WORK ITEM: In the entries below, find every line with the string "begin" and copy it.

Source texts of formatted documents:
● ● ● ● ● ● ●

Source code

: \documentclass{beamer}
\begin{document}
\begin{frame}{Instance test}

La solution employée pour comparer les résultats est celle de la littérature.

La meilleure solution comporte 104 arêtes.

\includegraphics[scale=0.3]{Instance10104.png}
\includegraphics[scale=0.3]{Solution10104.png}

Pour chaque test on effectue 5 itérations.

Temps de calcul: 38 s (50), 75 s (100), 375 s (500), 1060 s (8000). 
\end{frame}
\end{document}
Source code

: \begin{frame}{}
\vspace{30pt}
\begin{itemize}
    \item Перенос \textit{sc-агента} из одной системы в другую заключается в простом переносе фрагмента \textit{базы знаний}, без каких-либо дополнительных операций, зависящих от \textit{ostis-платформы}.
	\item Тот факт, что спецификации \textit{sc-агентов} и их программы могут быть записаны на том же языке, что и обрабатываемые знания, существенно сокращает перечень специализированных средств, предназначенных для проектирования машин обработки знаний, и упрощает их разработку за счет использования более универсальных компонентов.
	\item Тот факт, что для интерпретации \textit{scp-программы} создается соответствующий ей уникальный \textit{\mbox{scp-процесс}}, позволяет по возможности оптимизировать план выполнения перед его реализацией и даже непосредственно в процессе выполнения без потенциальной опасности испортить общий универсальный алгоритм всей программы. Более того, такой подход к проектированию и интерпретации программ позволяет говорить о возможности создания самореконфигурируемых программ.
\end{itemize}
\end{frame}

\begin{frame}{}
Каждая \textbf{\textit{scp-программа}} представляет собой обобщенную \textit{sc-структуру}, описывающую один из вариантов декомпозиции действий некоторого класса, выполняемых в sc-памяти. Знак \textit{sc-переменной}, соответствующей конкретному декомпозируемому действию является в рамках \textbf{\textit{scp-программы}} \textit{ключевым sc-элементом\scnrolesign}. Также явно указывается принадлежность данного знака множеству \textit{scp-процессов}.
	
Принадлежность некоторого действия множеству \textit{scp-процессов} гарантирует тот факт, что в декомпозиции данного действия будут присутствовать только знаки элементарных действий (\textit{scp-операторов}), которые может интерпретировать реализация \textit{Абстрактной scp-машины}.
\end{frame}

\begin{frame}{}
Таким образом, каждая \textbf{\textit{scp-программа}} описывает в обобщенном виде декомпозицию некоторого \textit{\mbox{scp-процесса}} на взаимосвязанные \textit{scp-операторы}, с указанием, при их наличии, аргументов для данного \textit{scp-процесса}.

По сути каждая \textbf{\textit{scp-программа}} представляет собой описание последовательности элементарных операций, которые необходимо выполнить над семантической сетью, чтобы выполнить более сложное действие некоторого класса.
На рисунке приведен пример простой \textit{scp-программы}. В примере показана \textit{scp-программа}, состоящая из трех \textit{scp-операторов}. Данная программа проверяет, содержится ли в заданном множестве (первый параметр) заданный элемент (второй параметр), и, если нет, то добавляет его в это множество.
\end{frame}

● ● ● ● ● ● ●

EXERCISE RESPONSE:
\begin{document}
\begin{frame}{Instance test}
: \begin{frame}{}
\begin{itemize}
\begin{frame}{}
\begin{frame}{}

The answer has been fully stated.